IMAGE: Anti-U.S. protests
AP
Pakistani tribesmen listen to Maulana Mohammed Sadiq during a rally Sunday to condemn recent U.S. airstrikes in that country.
updated 1/23/2006 7:27:26 AM ET 2006-01-23T12:27:26

Pakistan’s prime minister is visiting Washington at a time of rising tension between the two allies, with thousands demonstrating regularly in Pakistan to denounce a U.S. airstrike that killed civilians earlier this month.

With Prime Minister Shaukat Aziz scheduled to meet Monday with Defense Secretary Donald H. Rumsfeld and the following day with President Bush, Pakistani officials are taking care to affirm their loyalty to the United States in the war on terror.

But relations between Islamabad and Washington have sunk since the Jan. 13 attack that killed at least 13 civilians, including women and children. Anti-American rallies in Pakistan are entering their second week.

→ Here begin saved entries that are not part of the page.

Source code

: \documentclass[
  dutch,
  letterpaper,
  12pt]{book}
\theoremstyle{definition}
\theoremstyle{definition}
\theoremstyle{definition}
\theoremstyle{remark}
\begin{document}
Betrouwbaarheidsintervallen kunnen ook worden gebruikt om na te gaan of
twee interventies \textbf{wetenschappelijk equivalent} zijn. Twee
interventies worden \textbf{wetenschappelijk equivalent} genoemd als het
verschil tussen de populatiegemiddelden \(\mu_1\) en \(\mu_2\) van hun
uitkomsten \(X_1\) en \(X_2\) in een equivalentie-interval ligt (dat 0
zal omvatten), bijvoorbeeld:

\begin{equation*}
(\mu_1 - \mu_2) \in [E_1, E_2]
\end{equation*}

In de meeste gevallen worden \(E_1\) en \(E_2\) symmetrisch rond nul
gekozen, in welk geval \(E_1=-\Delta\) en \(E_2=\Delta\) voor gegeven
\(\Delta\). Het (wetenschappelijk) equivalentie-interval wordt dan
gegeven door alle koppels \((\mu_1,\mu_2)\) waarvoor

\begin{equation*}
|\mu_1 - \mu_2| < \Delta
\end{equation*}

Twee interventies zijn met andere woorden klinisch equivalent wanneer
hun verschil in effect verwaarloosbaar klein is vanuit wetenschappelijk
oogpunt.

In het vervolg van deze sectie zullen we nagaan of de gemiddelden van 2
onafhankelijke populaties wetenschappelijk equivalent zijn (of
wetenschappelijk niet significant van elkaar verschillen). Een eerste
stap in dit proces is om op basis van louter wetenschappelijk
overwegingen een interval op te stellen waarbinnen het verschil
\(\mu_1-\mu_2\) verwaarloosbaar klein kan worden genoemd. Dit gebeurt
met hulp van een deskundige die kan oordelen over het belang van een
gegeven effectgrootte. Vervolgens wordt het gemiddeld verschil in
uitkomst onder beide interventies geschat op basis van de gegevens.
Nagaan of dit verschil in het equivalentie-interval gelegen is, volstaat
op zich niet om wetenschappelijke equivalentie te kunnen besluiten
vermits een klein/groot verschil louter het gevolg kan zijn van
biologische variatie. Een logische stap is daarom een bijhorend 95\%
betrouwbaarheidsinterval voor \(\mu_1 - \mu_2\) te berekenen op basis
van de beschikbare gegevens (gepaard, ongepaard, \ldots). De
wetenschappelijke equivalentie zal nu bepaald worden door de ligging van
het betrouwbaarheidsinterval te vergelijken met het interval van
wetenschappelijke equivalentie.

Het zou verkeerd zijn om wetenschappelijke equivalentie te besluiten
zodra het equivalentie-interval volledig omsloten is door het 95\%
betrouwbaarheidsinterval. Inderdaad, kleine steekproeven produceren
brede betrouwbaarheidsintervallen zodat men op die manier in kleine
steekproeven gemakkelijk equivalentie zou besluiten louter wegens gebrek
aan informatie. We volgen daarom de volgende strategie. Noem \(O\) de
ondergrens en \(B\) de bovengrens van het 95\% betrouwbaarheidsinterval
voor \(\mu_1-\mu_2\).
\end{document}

The attack, which destroyed three houses in the remote mountain hamlet of Damadola near the Afghan border, apparently targeted but missed al-Qaida’s leader No. 2, Ayman al-Zawahri.

Aziz condemned the airstrike Sunday, saying such attacks should be cleared with Islamabad before they are carried out.

U.S. and Pakistani officials, he said, have no understanding that allows American military forces to attack alleged terrorists in Pakistan without first consulting the government.

“The understanding is that we will work together,” Aziz told CNN’s “Late Edition.” “We will work in collaboration with each other.”

Angry protests
On Monday, dozens of Islamic extremists and opposition leaders left the Pakistani capital of Islamabad for the northwestern city of Peshawar. From there they plan to travel to the Bajur tribal region, which includes Damadola, to protest the strike.

“We are going to Bajur to condemn the American attack that killed innocent people,” said Pir Sabir Shah, a provincial opposition leader.

On Sunday, thousands of protesters flooded a town near Damadola chanting, “Long live Osama bin Laden!”

About 5,000 demonstrators assembled Sunday on a dry riverbed in a mountain market town near the site of the strike, shouting “Long live Osama bin Laden!” and “Death to America!” They also burned effigies of Bush.

No notice to Pakistan
Aziz said Pakistani officials were given no notice before the attack, which was believed to have been launched by a missile-firing Predator drone from Afghanistan, where some 20,000 U.S. troops are based. Pakistan does not allow U.S. forces to pursue militants across the border or launch strikes without permission.

Aziz said his country “has regretted and condemned the incident and said that such incidents should not reoccur. We need to work together. There is no difference in the objectives of the two countries, so there is no reason why we shouldn’t communicate.”

Pakistani intelligence officials believe that four top al-Qaida operatives may have been killed in the strike, including al-Qaida’s master bomb maker, Midhat Mursi, who has a $5 million U.S. bounty on his head.

But Aziz said “we have not found one body or one shred of evidence that these people (suspected terrorists) were there.”

He also dismissed the notion that Pakistan was not told in advance of the U.S. attack because of the view that some in the Pakistani military and intelligence community might sympathize with al-Qaida.

“If you see the number of lives we have lost chasing these terrorists, the number of people we have picked up all over the country, ... it shows that we have a very effective security apparatus, intelligence apparatus, which has delivered results,” he said.